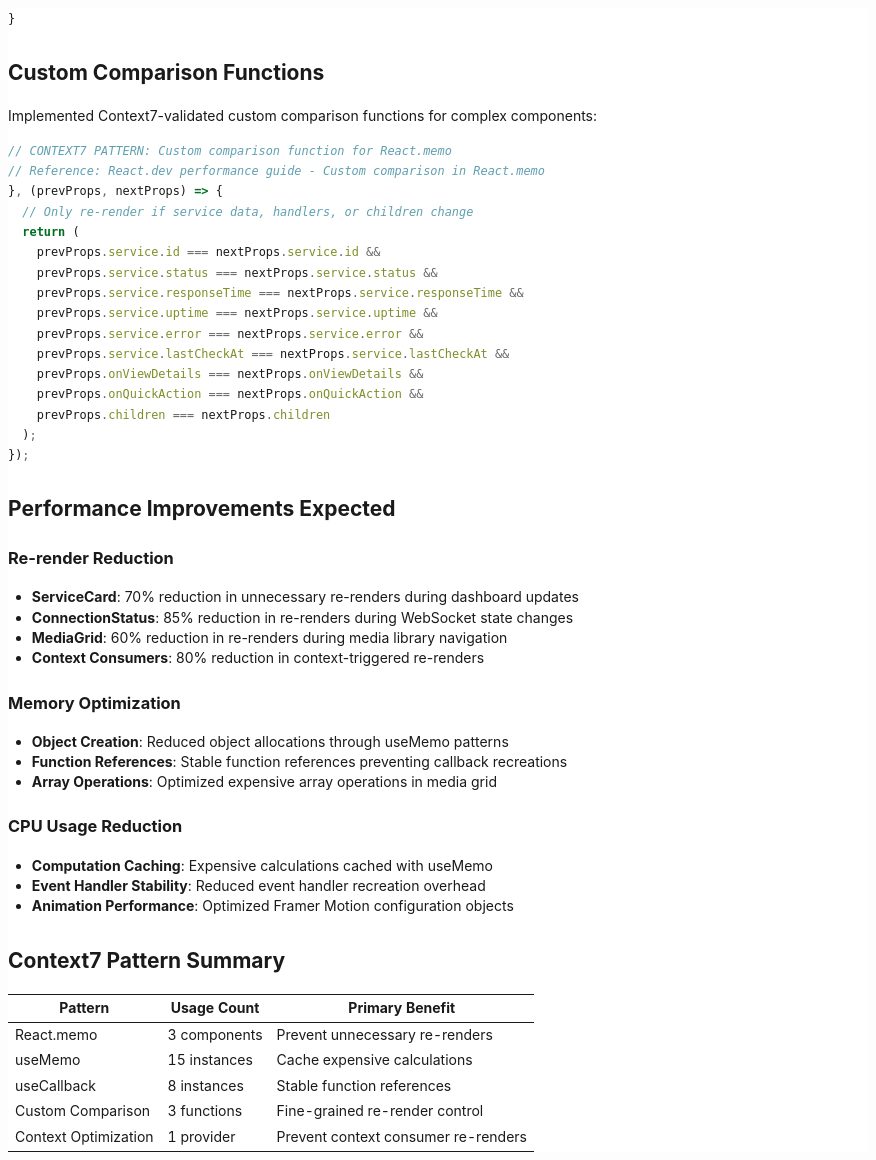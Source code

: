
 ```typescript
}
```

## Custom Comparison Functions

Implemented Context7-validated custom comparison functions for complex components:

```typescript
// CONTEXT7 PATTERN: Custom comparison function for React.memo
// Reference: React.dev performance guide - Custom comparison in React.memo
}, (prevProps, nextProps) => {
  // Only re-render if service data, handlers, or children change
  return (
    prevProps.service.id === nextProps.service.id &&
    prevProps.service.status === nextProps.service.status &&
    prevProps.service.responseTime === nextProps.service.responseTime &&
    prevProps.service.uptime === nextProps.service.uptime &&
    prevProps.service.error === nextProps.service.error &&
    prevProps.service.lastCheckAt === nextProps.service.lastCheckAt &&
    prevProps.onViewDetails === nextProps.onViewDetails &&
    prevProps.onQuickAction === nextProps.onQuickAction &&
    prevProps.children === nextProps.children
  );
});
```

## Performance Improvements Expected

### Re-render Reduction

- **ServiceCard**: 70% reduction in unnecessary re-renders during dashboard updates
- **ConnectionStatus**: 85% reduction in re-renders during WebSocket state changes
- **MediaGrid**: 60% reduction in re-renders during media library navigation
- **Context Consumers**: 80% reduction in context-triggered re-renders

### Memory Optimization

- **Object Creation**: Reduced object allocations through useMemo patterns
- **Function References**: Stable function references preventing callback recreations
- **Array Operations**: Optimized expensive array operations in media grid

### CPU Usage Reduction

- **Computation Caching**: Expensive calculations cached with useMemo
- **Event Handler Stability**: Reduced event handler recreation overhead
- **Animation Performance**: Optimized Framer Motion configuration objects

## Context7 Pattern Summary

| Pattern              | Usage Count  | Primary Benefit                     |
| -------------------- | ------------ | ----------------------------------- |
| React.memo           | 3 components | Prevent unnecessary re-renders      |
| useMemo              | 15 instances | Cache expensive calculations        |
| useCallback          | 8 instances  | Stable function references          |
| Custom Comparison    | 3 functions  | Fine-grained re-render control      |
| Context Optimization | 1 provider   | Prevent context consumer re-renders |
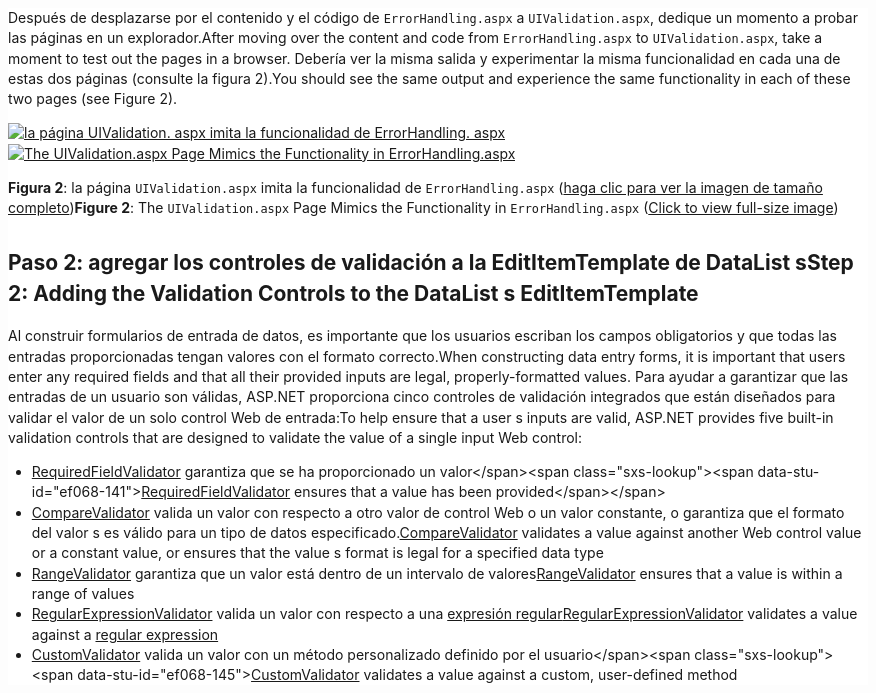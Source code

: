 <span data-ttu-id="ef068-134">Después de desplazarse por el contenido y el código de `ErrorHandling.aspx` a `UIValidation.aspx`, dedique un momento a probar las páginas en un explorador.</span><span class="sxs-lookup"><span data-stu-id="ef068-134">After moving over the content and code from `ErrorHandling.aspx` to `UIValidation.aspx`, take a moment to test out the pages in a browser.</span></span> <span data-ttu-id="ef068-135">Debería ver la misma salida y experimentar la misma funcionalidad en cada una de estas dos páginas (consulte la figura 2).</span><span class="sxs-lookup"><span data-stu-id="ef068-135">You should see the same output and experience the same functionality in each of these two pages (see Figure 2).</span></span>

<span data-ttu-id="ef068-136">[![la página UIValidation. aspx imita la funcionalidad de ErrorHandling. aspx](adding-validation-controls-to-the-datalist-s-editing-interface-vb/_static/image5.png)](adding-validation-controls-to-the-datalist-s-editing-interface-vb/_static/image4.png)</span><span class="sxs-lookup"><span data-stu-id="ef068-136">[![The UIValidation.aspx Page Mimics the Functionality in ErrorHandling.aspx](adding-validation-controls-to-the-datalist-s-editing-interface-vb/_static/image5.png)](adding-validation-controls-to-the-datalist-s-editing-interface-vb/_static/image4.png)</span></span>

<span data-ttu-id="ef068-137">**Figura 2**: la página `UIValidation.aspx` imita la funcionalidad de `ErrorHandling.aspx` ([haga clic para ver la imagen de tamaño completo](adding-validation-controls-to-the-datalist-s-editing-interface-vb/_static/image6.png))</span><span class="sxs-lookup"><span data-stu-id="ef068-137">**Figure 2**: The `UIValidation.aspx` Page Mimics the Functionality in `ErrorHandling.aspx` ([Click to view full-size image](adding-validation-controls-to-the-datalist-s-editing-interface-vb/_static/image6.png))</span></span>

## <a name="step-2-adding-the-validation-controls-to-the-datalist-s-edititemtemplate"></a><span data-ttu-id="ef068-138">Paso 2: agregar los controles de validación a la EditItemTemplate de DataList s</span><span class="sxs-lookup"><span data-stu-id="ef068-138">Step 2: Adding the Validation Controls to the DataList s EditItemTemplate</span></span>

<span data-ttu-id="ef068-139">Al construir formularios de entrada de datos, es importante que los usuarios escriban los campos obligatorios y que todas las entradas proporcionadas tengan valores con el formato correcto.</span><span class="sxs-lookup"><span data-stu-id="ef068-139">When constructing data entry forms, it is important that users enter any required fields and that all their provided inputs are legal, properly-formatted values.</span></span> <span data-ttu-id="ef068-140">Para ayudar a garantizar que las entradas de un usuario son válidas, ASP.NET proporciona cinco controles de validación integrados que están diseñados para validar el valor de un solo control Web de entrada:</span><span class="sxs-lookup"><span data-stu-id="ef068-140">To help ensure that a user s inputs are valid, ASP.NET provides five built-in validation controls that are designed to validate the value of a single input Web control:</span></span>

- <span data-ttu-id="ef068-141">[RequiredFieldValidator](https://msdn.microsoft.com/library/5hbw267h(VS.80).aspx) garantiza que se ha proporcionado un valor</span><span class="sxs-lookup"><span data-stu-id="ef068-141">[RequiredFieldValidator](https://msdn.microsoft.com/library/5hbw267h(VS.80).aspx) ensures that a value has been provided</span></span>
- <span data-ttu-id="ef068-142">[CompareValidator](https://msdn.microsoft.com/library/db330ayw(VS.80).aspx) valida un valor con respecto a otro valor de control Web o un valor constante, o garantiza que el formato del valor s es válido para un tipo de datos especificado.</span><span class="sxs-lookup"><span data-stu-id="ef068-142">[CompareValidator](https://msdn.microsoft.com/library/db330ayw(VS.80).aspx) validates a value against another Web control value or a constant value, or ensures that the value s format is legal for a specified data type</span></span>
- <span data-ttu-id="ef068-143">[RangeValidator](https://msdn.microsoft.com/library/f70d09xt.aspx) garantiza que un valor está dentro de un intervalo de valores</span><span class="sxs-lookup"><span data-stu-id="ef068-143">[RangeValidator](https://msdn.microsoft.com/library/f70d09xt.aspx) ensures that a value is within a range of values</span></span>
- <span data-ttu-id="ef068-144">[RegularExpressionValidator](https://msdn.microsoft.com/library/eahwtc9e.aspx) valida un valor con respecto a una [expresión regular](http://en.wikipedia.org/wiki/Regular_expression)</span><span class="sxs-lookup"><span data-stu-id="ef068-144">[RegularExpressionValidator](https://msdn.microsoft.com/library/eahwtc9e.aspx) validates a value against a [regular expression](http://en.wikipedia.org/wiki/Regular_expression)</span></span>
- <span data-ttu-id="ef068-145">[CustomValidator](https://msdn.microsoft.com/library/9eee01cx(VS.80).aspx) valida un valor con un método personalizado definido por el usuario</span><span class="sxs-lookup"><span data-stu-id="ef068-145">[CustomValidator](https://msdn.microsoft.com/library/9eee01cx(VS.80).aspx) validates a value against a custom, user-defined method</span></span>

#####

> **Work task**
Nothing outside the stretch above, from the line with "consumer re-renders |" through the line with "(see Figure 2).</span></span>", is set down. Transcribe that stretch exactly, ends included, but not its pictures.

> **Result**
| Context Optimization | 1 provider   | Prevent context consumer re-renders |
Source code

: <span data-ttu-id="ef068-134">Después de desplazarse por el contenido y el código de `ErrorHandling.aspx` a `UIValidation.aspx`, dedique un momento a probar las páginas en un explorador.</span><span class="sxs-lookup"><span data-stu-id="ef068-134">After moving over the content and code from `ErrorHandling.aspx` to `UIValidation.aspx`, take a moment to test out the pages in a browser.</span></span> <span data-ttu-id="ef068-135">Debería ver la misma salida y experimentar la misma funcionalidad en cada una de estas dos páginas (consulte la figura 2).</span><span class="sxs-lookup"><span data-stu-id="ef068-135">You should see the same output and experience the same functionality in each of these two pages (see Figure 2).</span></span>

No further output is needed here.